- **Records for processing**
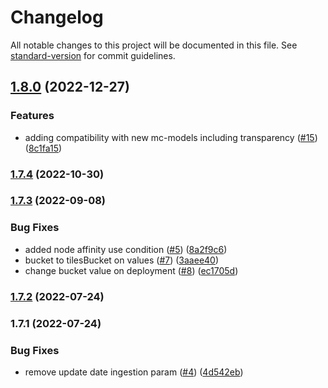 # Changelog

All notable changes to this project will be documented in this file. See [standard-version](https://github.com/conventional-changelog/standard-version) for commit guidelines.

## [1.8.0](https://github.com/MapColonies/discrete-agent/compare/v1.7.4...v1.8.0) (2022-12-27)


### Features

* adding compatibility with new mc-models including transparency ([#15](https://github.com/MapColonies/discrete-agent/issues/15)) ([8c1fa15](https://github.com/MapColonies/discrete-agent/commit/8c1fa157b2941f464c20f4c4a00ff3f5eb0cc2cf))

### [1.7.4](https://github.com/MapColonies/discrete-agent/compare/v1.7.3...v1.7.4) (2022-10-30)

### [1.7.3](https://github.com/MapColonies/discrete-agent/compare/v1.7.2...v1.7.3) (2022-09-08)


### Bug Fixes

* added node affinity use condition ([#5](https://github.com/MapColonies/discrete-agent/issues/5)) ([8a2f9c6](https://github.com/MapColonies/discrete-agent/commit/8a2f9c6720d998e22033882f66e01805b69e640f))
* bucket to tilesBucket on values ([#7](https://github.com/MapColonies/discrete-agent/issues/7)) ([3aaee40](https://github.com/MapColonies/discrete-agent/commit/3aaee40c5aaf143df848e12a5aa5938f0ddf8792))
* change bucket value on deployment ([#8](https://github.com/MapColonies/discrete-agent/issues/8)) ([ec1705d](https://github.com/MapColonies/discrete-agent/commit/ec1705dd2b56b1003ac08061d91e71d310b7d07a))

### [1.7.2](https://github.com/MapColonies/discrete-agent/compare/v1.7.1...v1.7.2) (2022-07-24)

### 1.7.1 (2022-07-24)


### Bug Fixes

* remove update date ingestion param ([#4](https://github.com/MapColonies/discrete-agent/issues/4)) ([4d542eb](https://github.com/MapColonies/discrete-agent/commit/4d542eb4835492862ef8401ebd3fab569275b688))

- **Task to carry out**
Show all lines from the entries that hold "compare".

- **Solution for this task**
## [1.8.0](https://github.com/MapColonies/discrete-agent/compare/v1.7.4...v1.8.0) (2022-12-27)
### [1.7.4](https://github.com/MapColonies/discrete-agent/compare/v1.7.3...v1.7.4) (2022-10-30)
### [1.7.3](https://github.com/MapColonies/discrete-agent/compare/v1.7.2...v1.7.3) (2022-09-08)
### [1.7.2](https://github.com/MapColonies/discrete-agent/compare/v1.7.1...v1.7.2) (2022-07-24)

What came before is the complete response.